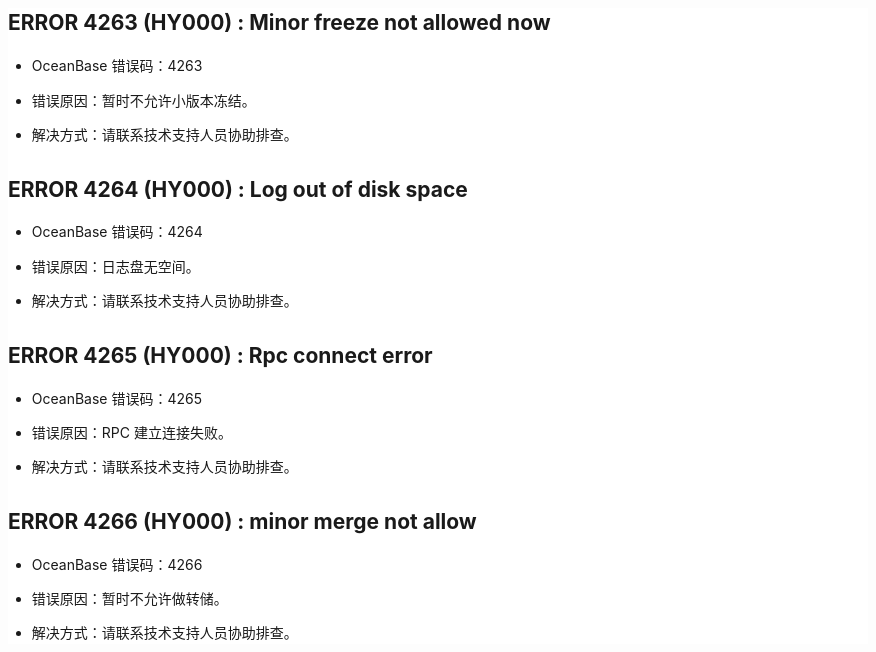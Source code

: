   




ERROR 4263 (HY000) : Minor freeze not allowed now 
----------------------------------------------------------------------

* OceanBase 错误码：4263

  

* 错误原因：暂时不允许小版本冻结。

  

* 解决方式：请联系技术支持人员协助排查。

  




ERROR 4264 (HY000) : Log out of disk space 
---------------------------------------------------------------

* OceanBase 错误码：4264

  

* 错误原因：日志盘无空间。

  

* 解决方式：请联系技术支持人员协助排查。

  




ERROR 4265 (HY000) : Rpc connect error 
-----------------------------------------------------------

* OceanBase 错误码：4265

  

* 错误原因：RPC 建立连接失败。

  

* 解决方式：请联系技术支持人员协助排查。

  




ERROR 4266 (HY000) : minor merge not allow 
---------------------------------------------------------------

* OceanBase 错误码：4266

  

* 错误原因：暂时不允许做转储。

  

* 解决方式：请联系技术支持人员协助排查。

  

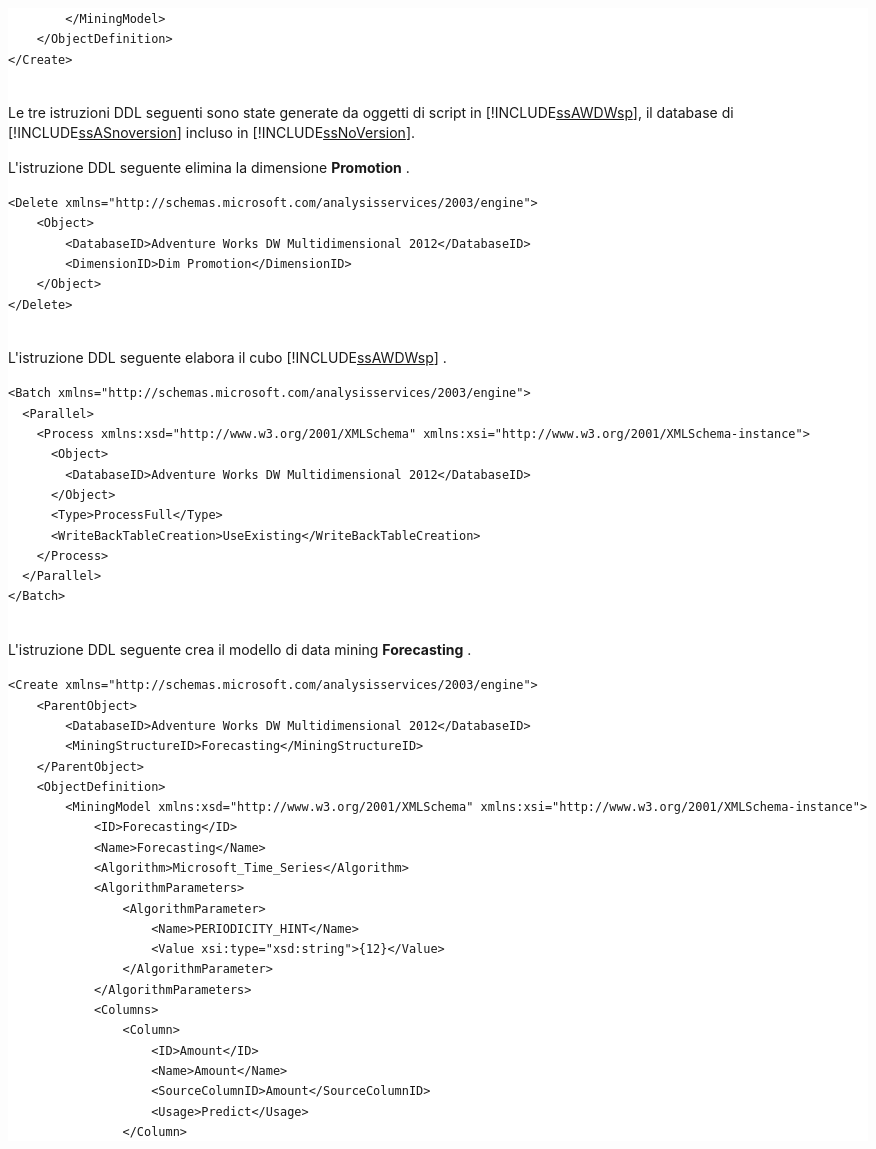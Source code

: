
 ```  
        </MiningModel>  
    </ObjectDefinition>  
</Create>  
  
```  
  
 Le tre istruzioni DDL seguenti sono state generate da oggetti di script in [!INCLUDE[ssAWDWsp](../../includes/ssawdwsp-md.md)], il database di [!INCLUDE[ssASnoversion](../../includes/ssasnoversion-md.md)] incluso in [!INCLUDE[ssNoVersion](../../includes/ssnoversion-md.md)].  
  
 L'istruzione DDL seguente elimina la dimensione **Promotion** .  
  
```  
<Delete xmlns="http://schemas.microsoft.com/analysisservices/2003/engine">  
    <Object>  
        <DatabaseID>Adventure Works DW Multidimensional 2012</DatabaseID>  
        <DimensionID>Dim Promotion</DimensionID>  
    </Object>  
</Delete>  
  
```  
  
 L'istruzione DDL seguente elabora il cubo [!INCLUDE[ssAWDWsp](../../includes/ssawdwsp-md.md)] .  
  
```  
<Batch xmlns="http://schemas.microsoft.com/analysisservices/2003/engine">  
  <Parallel>  
    <Process xmlns:xsd="http://www.w3.org/2001/XMLSchema" xmlns:xsi="http://www.w3.org/2001/XMLSchema-instance">  
      <Object>  
        <DatabaseID>Adventure Works DW Multidimensional 2012</DatabaseID>  
      </Object>  
      <Type>ProcessFull</Type>  
      <WriteBackTableCreation>UseExisting</WriteBackTableCreation>  
    </Process>  
  </Parallel>  
</Batch>  
  
```  
  
 L'istruzione DDL seguente crea il modello di data mining **Forecasting** .  
  
```  
<Create xmlns="http://schemas.microsoft.com/analysisservices/2003/engine">  
    <ParentObject>  
        <DatabaseID>Adventure Works DW Multidimensional 2012</DatabaseID>  
        <MiningStructureID>Forecasting</MiningStructureID>  
    </ParentObject>  
    <ObjectDefinition>  
        <MiningModel xmlns:xsd="http://www.w3.org/2001/XMLSchema" xmlns:xsi="http://www.w3.org/2001/XMLSchema-instance">  
            <ID>Forecasting</ID>  
            <Name>Forecasting</Name>  
            <Algorithm>Microsoft_Time_Series</Algorithm>  
            <AlgorithmParameters>  
                <AlgorithmParameter>  
                    <Name>PERIODICITY_HINT</Name>  
                    <Value xsi:type="xsd:string">{12}</Value>  
                </AlgorithmParameter>  
            </AlgorithmParameters>  
            <Columns>  
                <Column>  
                    <ID>Amount</ID>  
                    <Name>Amount</Name>  
                    <SourceColumnID>Amount</SourceColumnID>  
                    <Usage>Predict</Usage>  
                </Column>  
```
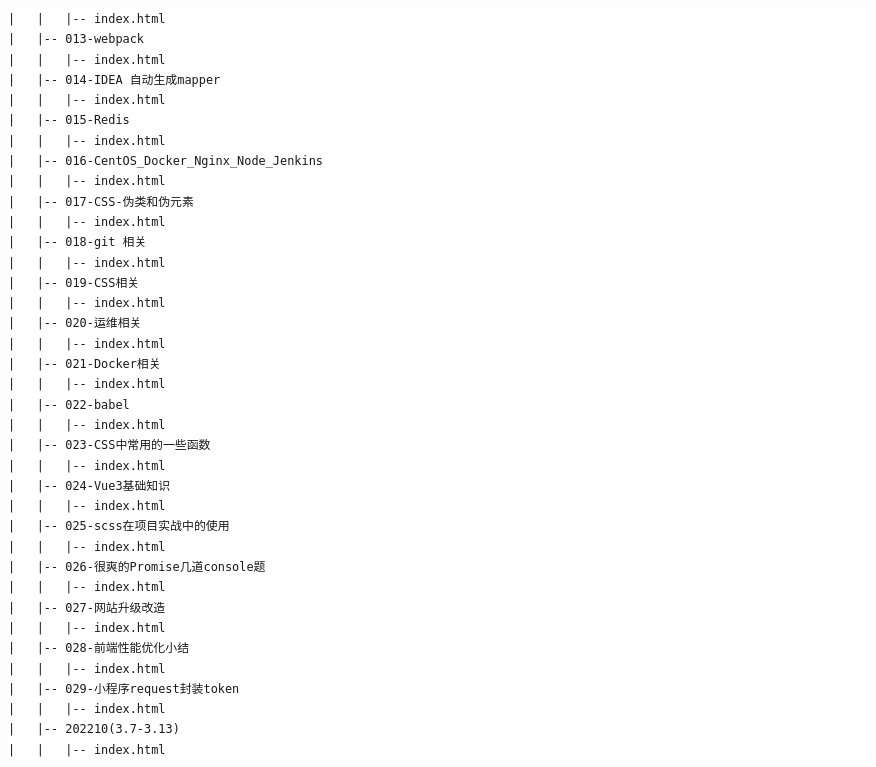     |   |   |-- index.html
    |   |-- 013-webpack
    |   |   |-- index.html
    |   |-- 014-IDEA 自动生成mapper
    |   |   |-- index.html
    |   |-- 015-Redis
    |   |   |-- index.html
    |   |-- 016-CentOS_Docker_Nginx_Node_Jenkins
    |   |   |-- index.html
    |   |-- 017-CSS-伪类和伪元素
    |   |   |-- index.html
    |   |-- 018-git 相关
    |   |   |-- index.html
    |   |-- 019-CSS相关
    |   |   |-- index.html
    |   |-- 020-运维相关
    |   |   |-- index.html
    |   |-- 021-Docker相关
    |   |   |-- index.html
    |   |-- 022-babel
    |   |   |-- index.html
    |   |-- 023-CSS中常用的一些函数
    |   |   |-- index.html
    |   |-- 024-Vue3基础知识
    |   |   |-- index.html
    |   |-- 025-scss在项目实战中的使用
    |   |   |-- index.html
    |   |-- 026-很爽的Promise几道console题
    |   |   |-- index.html
    |   |-- 027-网站升级改造
    |   |   |-- index.html
    |   |-- 028-前端性能优化小结
    |   |   |-- index.html
    |   |-- 029-小程序request封装token
    |   |   |-- index.html
    |   |-- 202210(3.7-3.13)
    |   |   |-- index.html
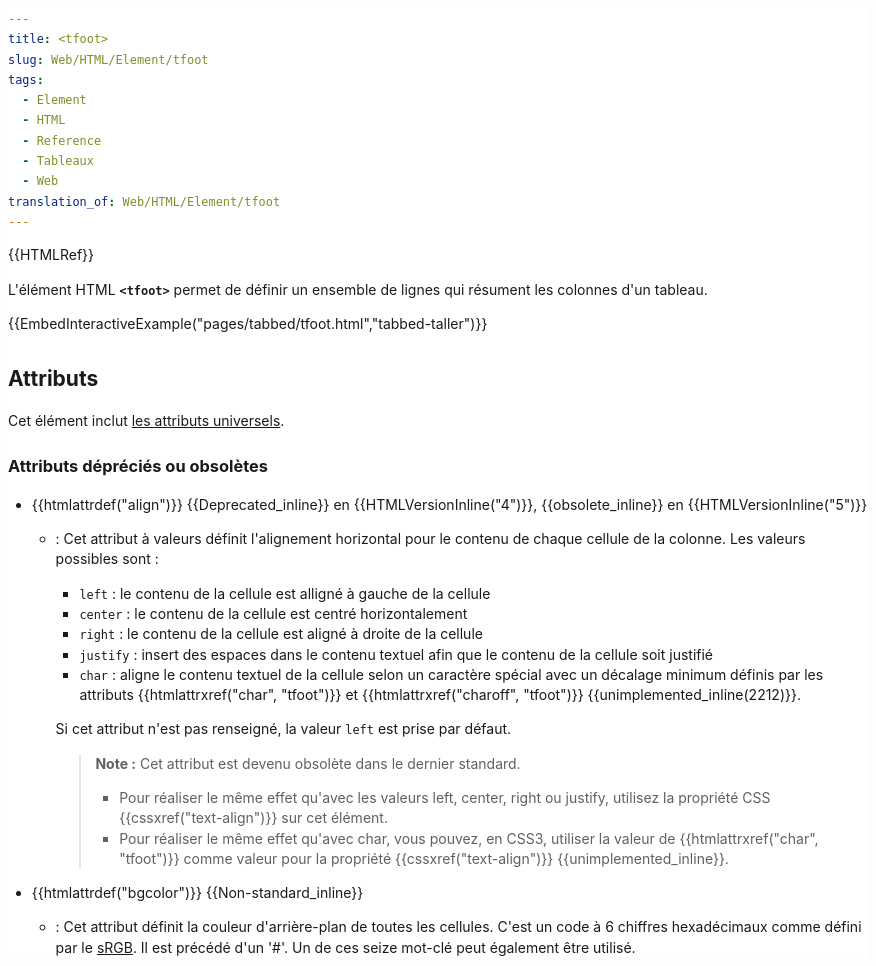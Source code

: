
 ```yaml
---
title: <tfoot>
slug: Web/HTML/Element/tfoot
tags:
  - Element
  - HTML
  - Reference
  - Tableaux
  - Web
translation_of: Web/HTML/Element/tfoot
---
```

{{HTMLRef}}

L'élément HTML **`<tfoot>`** permet de définir un ensemble de lignes qui résument les colonnes d'un tableau.

{{EmbedInteractiveExample("pages/tabbed/tfoot.html","tabbed-taller")}}

## Attributs

Cet élément inclut [les attributs universels](/fr/docs/Web/HTML/Attributs_universels).

### Attributs dépréciés ou obsolètes

- {{htmlattrdef("align")}} {{Deprecated_inline}} en {{HTMLVersionInline("4")}}, {{obsolete_inline}} en {{HTMLVersionInline("5")}}

  - : Cet attribut à valeurs définit l'alignement horizontal pour le contenu de chaque cellule de la colonne. Les valeurs possibles sont :

    - `left`&nbsp;: le contenu de la cellule est alligné à gauche de la cellule
    - `center` : le contenu de la cellule est centré horizontalement
    - `right` : le contenu de la cellule est aligné à droite de la cellule
    - `justify` : insert des espaces dans le contenu textuel afin que le contenu de la cellule soit justifié
    - `char` : aligne le contenu textuel de la cellule selon un caractère spécial avec un décalage minimum définis par les attributs  {{htmlattrxref("char", "tfoot")}} et {{htmlattrxref("charoff", "tfoot")}} {{unimplemented_inline(2212)}}.

    Si cet attribut n'est pas renseigné, la valeur `left` est prise par défaut.

    > **Note :** Cet attribut est devenu obsolète dans le dernier standard.
    >
    > - Pour réaliser le même effet qu'avec les valeurs left, center, right ou justify, utilisez la propriété CSS {{cssxref("text-align")}} sur cet élément.
    > - Pour réaliser le même effet qu'avec char, vous pouvez, en CSS3, utiliser la valeur de {{htmlattrxref("char", "tfoot")}} comme valeur pour la propriété {{cssxref("text-align")}} {{unimplemented_inline}}.

- {{htmlattrdef("bgcolor")}} {{Non-standard_inline}}

  - : Cet attribut définit la couleur d'arrière-plan de toutes les cellules. C'est un code à 6 chiffres hexadécimaux comme défini par le [sRGB](https://www.w3.org/Graphics/Color/sRGB). Il est précédé d'un '#'. Un de ces seize mot-clé peut également être utilisé.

○ ○ ○ ○ ○

» Task item: None of the pictures should appear; copy the rest of the material above exactly.

» Final answer:
Source code

:   




ERROR 4263 (HY000) : Minor freeze not allowed now 
----------------------------------------------------------------------

* OceanBase 错误码：4263

  

* 错误原因：暂时不允许小版本冻结。

  

* 解决方式：请联系技术支持人员协助排查。

  




ERROR 4264 (HY000) : Log out of disk space 
---------------------------------------------------------------

* OceanBase 错误码：4264

  

* 错误原因：日志盘无空间。

  

* 解决方式：请联系技术支持人员协助排查。

  




ERROR 4265 (HY000) : Rpc connect error 
-----------------------------------------------------------

* OceanBase 错误码：4265

  

* 错误原因：RPC 建立连接失败。

  

* 解决方式：请联系技术支持人员协助排查。

  




ERROR 4266 (HY000) : minor merge not allow 
---------------------------------------------------------------

* OceanBase 错误码：4266

  

* 错误原因：暂时不允许做转储。

  

* 解决方式：请联系技术支持人员协助排查。

  

Source code

:
 ```  
        </MiningModel>  
    </ObjectDefinition>  
</Create>  
  
```  
  
 Le tre istruzioni DDL seguenti sono state generate da oggetti di script in [!INCLUDE[ssAWDWsp](../../includes/ssawdwsp-md.md)], il database di [!INCLUDE[ssASnoversion](../../includes/ssasnoversion-md.md)] incluso in [!INCLUDE[ssNoVersion](../../includes/ssnoversion-md.md)].  
  
 L'istruzione DDL seguente elimina la dimensione **Promotion** .  
  
```  
<Delete xmlns="http://schemas.microsoft.com/analysisservices/2003/engine">  
    <Object>  
        <DatabaseID>Adventure Works DW Multidimensional 2012</DatabaseID>  
        <DimensionID>Dim Promotion</DimensionID>  
    </Object>  
</Delete>  
  
```  
  
 L'istruzione DDL seguente elabora il cubo [!INCLUDE[ssAWDWsp](../../includes/ssawdwsp-md.md)] .  
  
```  
<Batch xmlns="http://schemas.microsoft.com/analysisservices/2003/engine">  
  <Parallel>  
    <Process xmlns:xsd="http://www.w3.org/2001/XMLSchema" xmlns:xsi="http://www.w3.org/2001/XMLSchema-instance">  
      <Object>  
        <DatabaseID>Adventure Works DW Multidimensional 2012</DatabaseID>  
      </Object>  
      <Type>ProcessFull</Type>  
      <WriteBackTableCreation>UseExisting</WriteBackTableCreation>  
    </Process>  
  </Parallel>  
</Batch>  
  
```  
  
 L'istruzione DDL seguente crea il modello di data mining **Forecasting** .  
  
```  
<Create xmlns="http://schemas.microsoft.com/analysisservices/2003/engine">  
    <ParentObject>  
        <DatabaseID>Adventure Works DW Multidimensional 2012</DatabaseID>  
        <MiningStructureID>Forecasting</MiningStructureID>  
    </ParentObject>  
    <ObjectDefinition>  
        <MiningModel xmlns:xsd="http://www.w3.org/2001/XMLSchema" xmlns:xsi="http://www.w3.org/2001/XMLSchema-instance">  
            <ID>Forecasting</ID>  
            <Name>Forecasting</Name>  
            <Algorithm>Microsoft_Time_Series</Algorithm>  
            <AlgorithmParameters>  
                <AlgorithmParameter>  
                    <Name>PERIODICITY_HINT</Name>  
                    <Value xsi:type="xsd:string">{12}</Value>  
                </AlgorithmParameter>  
            </AlgorithmParameters>  
            <Columns>  
                <Column>  
                    <ID>Amount</ID>  
                    <Name>Amount</Name>  
                    <SourceColumnID>Amount</SourceColumnID>  
                    <Usage>Predict</Usage>  
                </Column>  
```
     |   |   |-- index.html
    |   |-- 013-webpack
    |   |   |-- index.html
    |   |-- 014-IDEA 自动生成mapper
    |   |   |-- index.html
    |   |-- 015-Redis
    |   |   |-- index.html
    |   |-- 016-CentOS_Docker_Nginx_Node_Jenkins
    |   |   |-- index.html
    |   |-- 017-CSS-伪类和伪元素
    |   |   |-- index.html
    |   |-- 018-git 相关
    |   |   |-- index.html
    |   |-- 019-CSS相关
    |   |   |-- index.html
    |   |-- 020-运维相关
    |   |   |-- index.html
    |   |-- 021-Docker相关
    |   |   |-- index.html
    |   |-- 022-babel
    |   |   |-- index.html
    |   |-- 023-CSS中常用的一些函数
    |   |   |-- index.html
    |   |-- 024-Vue3基础知识
    |   |   |-- index.html
    |   |-- 025-scss在项目实战中的使用
    |   |   |-- index.html
    |   |-- 026-很爽的Promise几道console题
    |   |   |-- index.html
    |   |-- 027-网站升级改造
    |   |   |-- index.html
    |   |-- 028-前端性能优化小结
    |   |   |-- index.html
    |   |-- 029-小程序request封装token
    |   |   |-- index.html
    |   |-- 202210(3.7-3.13)
    |   |   |-- index.html
Source code

:
 ```yaml
---
title: <tfoot>
slug: Web/HTML/Element/tfoot
tags:
  - Element
  - HTML
  - Reference
  - Tableaux
  - Web
translation_of: Web/HTML/Element/tfoot
---
```

{{HTMLRef}}

L'élément HTML **`<tfoot>`** permet de définir un ensemble de lignes qui résument les colonnes d'un tableau.

{{EmbedInteractiveExample("pages/tabbed/tfoot.html","tabbed-taller")}}

## Attributs

Cet élément inclut [les attributs universels](/fr/docs/Web/HTML/Attributs_universels).

### Attributs dépréciés ou obsolètes

- {{htmlattrdef("align")}} {{Deprecated_inline}} en {{HTMLVersionInline("4")}}, {{obsolete_inline}} en {{HTMLVersionInline("5")}}

  - : Cet attribut à valeurs définit l'alignement horizontal pour le contenu de chaque cellule de la colonne. Les valeurs possibles sont :

    - `left`&nbsp;: le contenu de la cellule est alligné à gauche de la cellule
    - `center` : le contenu de la cellule est centré horizontalement
    - `right` : le contenu de la cellule est aligné à droite de la cellule
    - `justify` : insert des espaces dans le contenu textuel afin que le contenu de la cellule soit justifié
    - `char` : aligne le contenu textuel de la cellule selon un caractère spécial avec un décalage minimum définis par les attributs  {{htmlattrxref("char", "tfoot")}} et {{htmlattrxref("charoff", "tfoot")}} {{unimplemented_inline(2212)}}.

    Si cet attribut n'est pas renseigné, la valeur `left` est prise par défaut.

    > **Note :** Cet attribut est devenu obsolète dans le dernier standard.
    >
    > - Pour réaliser le même effet qu'avec les valeurs left, center, right ou justify, utilisez la propriété CSS {{cssxref("text-align")}} sur cet élément.
    > - Pour réaliser le même effet qu'avec char, vous pouvez, en CSS3, utiliser la valeur de {{htmlattrxref("char", "tfoot")}} comme valeur pour la propriété {{cssxref("text-align")}} {{unimplemented_inline}}.

- {{htmlattrdef("bgcolor")}} {{Non-standard_inline}}

  - : Cet attribut définit la couleur d'arrière-plan de toutes les cellules. C'est un code à 6 chiffres hexadécimaux comme défini par le [sRGB](https://www.w3.org/Graphics/Color/sRGB). Il est précédé d'un '#'. Un de ces seize mot-clé peut également être utilisé.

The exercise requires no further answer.